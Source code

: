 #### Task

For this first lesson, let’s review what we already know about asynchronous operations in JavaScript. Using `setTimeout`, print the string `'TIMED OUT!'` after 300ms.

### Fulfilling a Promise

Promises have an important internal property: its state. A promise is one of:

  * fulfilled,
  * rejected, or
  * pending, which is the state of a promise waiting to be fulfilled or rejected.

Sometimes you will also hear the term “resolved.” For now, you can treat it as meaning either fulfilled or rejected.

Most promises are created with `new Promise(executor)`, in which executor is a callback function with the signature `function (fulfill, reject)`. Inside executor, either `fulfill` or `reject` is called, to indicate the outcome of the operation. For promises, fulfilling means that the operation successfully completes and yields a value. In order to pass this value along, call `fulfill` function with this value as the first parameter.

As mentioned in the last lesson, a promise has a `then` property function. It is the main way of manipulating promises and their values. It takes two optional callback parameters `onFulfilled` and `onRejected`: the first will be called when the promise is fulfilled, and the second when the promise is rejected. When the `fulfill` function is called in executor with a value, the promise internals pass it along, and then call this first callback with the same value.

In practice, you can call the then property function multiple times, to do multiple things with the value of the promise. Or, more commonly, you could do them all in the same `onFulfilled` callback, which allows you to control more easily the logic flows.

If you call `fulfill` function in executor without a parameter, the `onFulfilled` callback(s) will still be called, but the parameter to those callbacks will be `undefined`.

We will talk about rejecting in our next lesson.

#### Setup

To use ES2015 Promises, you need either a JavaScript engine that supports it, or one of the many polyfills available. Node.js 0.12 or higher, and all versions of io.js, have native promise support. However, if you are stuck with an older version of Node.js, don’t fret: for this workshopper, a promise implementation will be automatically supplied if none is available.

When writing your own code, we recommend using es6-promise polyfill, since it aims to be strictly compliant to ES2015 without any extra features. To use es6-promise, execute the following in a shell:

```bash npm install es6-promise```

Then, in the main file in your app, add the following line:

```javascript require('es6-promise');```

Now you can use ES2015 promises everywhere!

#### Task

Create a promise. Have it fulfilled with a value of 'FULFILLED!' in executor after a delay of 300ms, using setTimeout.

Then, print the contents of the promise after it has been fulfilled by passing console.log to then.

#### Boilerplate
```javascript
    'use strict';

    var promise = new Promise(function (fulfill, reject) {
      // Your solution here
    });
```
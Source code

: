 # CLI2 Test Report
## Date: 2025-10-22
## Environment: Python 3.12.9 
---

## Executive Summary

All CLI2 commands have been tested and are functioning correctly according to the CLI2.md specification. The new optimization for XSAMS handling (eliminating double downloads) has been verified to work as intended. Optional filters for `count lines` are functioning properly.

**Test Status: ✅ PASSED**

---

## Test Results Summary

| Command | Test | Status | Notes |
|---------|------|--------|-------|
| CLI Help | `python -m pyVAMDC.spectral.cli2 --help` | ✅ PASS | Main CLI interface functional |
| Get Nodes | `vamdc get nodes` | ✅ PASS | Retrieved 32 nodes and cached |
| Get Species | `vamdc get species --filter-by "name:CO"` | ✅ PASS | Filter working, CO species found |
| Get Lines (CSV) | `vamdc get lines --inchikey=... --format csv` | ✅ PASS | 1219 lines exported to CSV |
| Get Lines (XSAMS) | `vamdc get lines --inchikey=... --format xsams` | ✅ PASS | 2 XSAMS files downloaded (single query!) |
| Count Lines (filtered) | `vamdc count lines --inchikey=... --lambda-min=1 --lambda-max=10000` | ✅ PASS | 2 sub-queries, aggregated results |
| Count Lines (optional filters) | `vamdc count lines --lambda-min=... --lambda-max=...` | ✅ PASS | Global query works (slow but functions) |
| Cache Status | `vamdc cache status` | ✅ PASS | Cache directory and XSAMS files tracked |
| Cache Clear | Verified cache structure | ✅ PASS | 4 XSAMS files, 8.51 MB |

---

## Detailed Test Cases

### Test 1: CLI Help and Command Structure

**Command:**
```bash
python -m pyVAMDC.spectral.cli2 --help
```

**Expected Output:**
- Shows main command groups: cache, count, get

• What is required
Set down, exactly as they appear above, all lines from the one that has "In practice, you" down to the one that has "interface functional |", including those two and no others.

• Answer
In practice, you can call the then property function multiple times, to do multiple things with the value of the promise. Or, more commonly, you could do them all in the same `onFulfilled` callback, which allows you to control more easily the logic flows.

If you call `fulfill` function in executor without a parameter, the `onFulfilled` callback(s) will still be called, but the parameter to those callbacks will be `undefined`.

We will talk about rejecting in our next lesson.

#### Setup

To use ES2015 Promises, you need either a JavaScript engine that supports it, or one of the many polyfills available. Node.js 0.12 or higher, and all versions of io.js, have native promise support. However, if you are stuck with an older version of Node.js, don’t fret: for this workshopper, a promise implementation will be automatically supplied if none is available.

When writing your own code, we recommend using es6-promise polyfill, since it aims to be strictly compliant to ES2015 without any extra features. To use es6-promise, execute the following in a shell:

```bash npm install es6-promise```

Then, in the main file in your app, add the following line:

```javascript require('es6-promise');```

Now you can use ES2015 promises everywhere!

#### Task

Create a promise. Have it fulfilled with a value of 'FULFILLED!' in executor after a delay of 300ms, using setTimeout.

Then, print the contents of the promise after it has been fulfilled by passing console.log to then.

#### Boilerplate
```javascript
    'use strict';

    var promise = new Promise(function (fulfill, reject) {
      // Your solution here
    });
```
Source code

: # CLI2 Test Report
## Date: 2025-10-22
## Environment: Python 3.12.9 
---

## Executive Summary

All CLI2 commands have been tested and are functioning correctly according to the CLI2.md specification. The new optimization for XSAMS handling (eliminating double downloads) has been verified to work as intended. Optional filters for `count lines` are functioning properly.

**Test Status: ✅ PASSED**

---

## Test Results Summary

| Command | Test | Status | Notes |
|---------|------|--------|-------|
| CLI Help | `python -m pyVAMDC.spectral.cli2 --help` | ✅ PASS | Main CLI interface functional |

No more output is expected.